[Dataset items]
*** Begin section ***

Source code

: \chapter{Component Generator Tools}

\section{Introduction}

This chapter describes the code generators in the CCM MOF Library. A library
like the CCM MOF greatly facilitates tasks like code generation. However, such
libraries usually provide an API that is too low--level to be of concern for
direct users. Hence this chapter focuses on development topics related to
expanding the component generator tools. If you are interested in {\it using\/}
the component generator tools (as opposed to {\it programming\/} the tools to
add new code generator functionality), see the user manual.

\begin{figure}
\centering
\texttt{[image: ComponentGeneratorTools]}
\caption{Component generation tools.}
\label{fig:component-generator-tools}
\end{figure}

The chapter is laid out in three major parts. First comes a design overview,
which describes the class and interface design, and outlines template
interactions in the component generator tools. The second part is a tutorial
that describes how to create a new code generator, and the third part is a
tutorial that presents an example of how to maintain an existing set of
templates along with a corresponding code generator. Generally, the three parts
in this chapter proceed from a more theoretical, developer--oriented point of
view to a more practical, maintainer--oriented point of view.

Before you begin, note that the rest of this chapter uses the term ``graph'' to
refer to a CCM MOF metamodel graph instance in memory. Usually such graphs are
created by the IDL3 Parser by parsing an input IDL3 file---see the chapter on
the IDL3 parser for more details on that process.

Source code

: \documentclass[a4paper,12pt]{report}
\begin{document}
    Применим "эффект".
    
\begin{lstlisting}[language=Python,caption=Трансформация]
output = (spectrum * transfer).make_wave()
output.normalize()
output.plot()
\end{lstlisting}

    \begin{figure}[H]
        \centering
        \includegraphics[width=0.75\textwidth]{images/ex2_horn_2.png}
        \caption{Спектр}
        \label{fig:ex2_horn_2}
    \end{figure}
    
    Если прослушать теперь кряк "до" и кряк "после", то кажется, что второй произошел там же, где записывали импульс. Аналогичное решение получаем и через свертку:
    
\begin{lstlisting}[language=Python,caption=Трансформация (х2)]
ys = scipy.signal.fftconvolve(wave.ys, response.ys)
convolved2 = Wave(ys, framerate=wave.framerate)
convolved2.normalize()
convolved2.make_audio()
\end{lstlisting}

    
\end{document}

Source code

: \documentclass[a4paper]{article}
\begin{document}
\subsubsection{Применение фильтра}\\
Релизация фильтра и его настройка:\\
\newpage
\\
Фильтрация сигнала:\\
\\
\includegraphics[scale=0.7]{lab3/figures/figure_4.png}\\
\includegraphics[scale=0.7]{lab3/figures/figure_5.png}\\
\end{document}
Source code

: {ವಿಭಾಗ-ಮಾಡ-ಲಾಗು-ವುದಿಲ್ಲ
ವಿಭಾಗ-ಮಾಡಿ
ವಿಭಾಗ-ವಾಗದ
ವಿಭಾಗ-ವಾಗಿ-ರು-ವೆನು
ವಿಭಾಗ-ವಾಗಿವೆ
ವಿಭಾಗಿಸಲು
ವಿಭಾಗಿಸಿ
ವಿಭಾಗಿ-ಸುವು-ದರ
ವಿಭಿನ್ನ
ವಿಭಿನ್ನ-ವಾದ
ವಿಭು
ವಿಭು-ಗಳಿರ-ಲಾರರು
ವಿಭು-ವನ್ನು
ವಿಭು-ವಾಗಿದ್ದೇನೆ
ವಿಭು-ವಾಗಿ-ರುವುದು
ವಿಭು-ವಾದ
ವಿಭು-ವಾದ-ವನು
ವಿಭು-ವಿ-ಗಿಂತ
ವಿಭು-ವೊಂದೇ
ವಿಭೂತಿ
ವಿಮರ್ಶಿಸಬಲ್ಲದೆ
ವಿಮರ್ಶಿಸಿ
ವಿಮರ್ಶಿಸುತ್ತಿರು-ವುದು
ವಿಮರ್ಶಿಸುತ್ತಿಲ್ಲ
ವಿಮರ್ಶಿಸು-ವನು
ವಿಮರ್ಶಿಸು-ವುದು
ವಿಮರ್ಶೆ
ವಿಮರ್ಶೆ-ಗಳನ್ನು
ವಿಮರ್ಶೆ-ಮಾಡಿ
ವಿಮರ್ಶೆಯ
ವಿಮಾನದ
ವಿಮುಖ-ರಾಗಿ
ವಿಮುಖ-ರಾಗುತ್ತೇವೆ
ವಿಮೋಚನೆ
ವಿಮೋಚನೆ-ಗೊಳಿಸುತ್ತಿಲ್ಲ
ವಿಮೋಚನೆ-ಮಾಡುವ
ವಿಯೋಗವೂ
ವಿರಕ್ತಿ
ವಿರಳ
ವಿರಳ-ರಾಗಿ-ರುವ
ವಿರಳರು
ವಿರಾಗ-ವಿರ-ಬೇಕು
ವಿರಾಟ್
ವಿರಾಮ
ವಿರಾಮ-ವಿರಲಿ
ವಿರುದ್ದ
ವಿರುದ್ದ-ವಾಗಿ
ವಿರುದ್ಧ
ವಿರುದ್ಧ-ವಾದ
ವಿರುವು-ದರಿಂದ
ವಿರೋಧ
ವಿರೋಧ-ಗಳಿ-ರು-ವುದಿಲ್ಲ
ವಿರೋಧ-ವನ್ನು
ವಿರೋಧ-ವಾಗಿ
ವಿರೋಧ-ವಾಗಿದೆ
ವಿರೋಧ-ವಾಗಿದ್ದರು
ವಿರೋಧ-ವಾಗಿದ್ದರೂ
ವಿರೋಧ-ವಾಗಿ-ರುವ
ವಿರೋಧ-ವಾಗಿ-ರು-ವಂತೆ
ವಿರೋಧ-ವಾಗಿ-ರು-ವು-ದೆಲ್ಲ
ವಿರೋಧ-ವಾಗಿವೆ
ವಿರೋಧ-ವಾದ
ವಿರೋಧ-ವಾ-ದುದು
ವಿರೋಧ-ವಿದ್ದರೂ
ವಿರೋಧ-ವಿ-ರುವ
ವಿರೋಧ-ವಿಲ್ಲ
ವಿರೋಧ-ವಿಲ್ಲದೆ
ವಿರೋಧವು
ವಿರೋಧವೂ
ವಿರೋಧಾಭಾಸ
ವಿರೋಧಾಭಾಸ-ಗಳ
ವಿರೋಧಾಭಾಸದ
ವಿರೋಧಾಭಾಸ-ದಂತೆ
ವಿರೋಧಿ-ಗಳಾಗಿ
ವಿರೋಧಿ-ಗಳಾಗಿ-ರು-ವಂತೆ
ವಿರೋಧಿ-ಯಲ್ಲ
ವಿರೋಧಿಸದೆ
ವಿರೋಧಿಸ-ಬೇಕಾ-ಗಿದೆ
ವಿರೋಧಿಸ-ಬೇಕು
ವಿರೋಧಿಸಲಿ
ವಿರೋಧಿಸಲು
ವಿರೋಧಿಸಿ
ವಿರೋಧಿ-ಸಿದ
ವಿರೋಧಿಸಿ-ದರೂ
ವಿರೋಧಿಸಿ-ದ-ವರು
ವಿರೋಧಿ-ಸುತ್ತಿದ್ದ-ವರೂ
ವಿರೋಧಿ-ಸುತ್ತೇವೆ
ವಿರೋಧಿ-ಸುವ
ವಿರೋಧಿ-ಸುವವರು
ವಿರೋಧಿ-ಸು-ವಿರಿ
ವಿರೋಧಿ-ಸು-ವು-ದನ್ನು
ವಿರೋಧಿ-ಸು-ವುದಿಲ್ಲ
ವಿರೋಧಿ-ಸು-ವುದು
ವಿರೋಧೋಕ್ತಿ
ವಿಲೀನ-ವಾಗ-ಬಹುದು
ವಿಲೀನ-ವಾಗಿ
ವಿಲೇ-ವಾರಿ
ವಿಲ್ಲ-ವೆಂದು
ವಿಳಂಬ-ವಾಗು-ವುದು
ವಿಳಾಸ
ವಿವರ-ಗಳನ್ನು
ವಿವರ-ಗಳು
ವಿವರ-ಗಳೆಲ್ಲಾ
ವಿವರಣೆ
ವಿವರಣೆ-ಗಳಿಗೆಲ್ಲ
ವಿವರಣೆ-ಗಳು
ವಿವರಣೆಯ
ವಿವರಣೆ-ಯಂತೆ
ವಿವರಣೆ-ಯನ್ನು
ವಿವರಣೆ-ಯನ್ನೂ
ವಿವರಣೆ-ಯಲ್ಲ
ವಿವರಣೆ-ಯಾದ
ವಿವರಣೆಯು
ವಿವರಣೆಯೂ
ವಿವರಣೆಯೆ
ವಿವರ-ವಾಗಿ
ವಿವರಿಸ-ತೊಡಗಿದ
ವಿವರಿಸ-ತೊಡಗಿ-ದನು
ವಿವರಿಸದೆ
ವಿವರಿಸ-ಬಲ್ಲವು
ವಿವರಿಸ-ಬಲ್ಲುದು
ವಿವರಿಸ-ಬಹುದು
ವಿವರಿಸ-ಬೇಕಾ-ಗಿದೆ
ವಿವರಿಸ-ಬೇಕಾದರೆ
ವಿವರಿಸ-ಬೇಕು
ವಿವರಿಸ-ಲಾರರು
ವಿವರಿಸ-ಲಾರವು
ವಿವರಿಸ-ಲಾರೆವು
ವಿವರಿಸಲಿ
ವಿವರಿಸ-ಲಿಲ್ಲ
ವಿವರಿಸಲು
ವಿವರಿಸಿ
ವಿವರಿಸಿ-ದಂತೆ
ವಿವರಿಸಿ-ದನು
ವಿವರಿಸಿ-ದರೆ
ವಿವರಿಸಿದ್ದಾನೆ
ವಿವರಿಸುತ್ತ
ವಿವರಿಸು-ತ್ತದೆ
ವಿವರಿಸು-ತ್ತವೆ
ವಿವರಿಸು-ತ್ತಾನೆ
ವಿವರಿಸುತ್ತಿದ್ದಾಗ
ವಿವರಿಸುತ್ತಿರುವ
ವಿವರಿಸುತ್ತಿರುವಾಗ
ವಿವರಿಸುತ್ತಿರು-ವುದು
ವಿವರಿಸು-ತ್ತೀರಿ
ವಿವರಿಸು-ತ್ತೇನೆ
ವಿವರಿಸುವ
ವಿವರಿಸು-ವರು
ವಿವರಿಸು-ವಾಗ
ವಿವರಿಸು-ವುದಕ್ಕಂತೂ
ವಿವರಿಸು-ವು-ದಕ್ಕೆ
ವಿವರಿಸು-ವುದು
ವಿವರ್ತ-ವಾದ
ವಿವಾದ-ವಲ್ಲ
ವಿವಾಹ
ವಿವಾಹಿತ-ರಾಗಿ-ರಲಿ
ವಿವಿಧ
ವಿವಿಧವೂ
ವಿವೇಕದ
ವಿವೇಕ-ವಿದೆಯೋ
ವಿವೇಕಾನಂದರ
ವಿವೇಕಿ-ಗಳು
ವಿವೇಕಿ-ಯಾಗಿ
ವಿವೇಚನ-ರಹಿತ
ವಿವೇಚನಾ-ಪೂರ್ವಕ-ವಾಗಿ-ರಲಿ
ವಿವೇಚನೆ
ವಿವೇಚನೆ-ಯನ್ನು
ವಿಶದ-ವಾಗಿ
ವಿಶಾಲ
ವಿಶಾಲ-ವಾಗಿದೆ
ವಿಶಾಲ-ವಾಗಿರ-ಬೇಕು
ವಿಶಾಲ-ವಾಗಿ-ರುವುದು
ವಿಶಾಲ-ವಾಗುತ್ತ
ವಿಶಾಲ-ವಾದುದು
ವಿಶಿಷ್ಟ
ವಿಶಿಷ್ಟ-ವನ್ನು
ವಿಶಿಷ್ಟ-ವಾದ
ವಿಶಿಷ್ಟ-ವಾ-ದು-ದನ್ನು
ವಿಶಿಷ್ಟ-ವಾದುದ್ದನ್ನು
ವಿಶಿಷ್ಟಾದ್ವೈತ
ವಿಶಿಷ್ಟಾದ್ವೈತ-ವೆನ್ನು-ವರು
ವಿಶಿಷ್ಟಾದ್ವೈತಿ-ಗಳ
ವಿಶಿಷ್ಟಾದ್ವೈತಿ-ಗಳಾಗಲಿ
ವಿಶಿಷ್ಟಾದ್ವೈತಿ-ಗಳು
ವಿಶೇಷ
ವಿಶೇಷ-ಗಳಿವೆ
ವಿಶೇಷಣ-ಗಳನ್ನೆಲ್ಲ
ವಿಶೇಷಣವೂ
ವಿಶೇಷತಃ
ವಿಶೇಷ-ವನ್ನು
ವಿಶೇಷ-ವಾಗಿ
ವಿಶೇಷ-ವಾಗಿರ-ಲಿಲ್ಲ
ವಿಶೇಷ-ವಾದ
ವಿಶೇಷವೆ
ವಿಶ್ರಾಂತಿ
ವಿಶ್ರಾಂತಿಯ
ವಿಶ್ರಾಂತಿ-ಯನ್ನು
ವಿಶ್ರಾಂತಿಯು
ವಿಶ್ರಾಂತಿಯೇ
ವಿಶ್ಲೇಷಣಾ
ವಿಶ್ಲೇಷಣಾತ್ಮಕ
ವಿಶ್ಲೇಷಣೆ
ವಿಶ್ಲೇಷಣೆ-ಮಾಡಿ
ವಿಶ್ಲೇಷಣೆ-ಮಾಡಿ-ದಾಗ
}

*** End section ***

* **TASK INSTRUCTIONS**:
Please find the lines in the data that contain the word "chapter" and copy them.

* **SOLUTION**:
: \chapter{Component Generator Tools}
This chapter describes the code generators in the CCM MOF Library. A library
direct users. Hence this chapter focuses on development topics related to
The chapter is laid out in three major parts. First comes a design overview,
in this chapter proceed from a more theoretical, developer--oriented point of
Before you begin, note that the rest of this chapter uses the term ``graph'' to
created by the IDL3 Parser by parsing an input IDL3 file---see the chapter on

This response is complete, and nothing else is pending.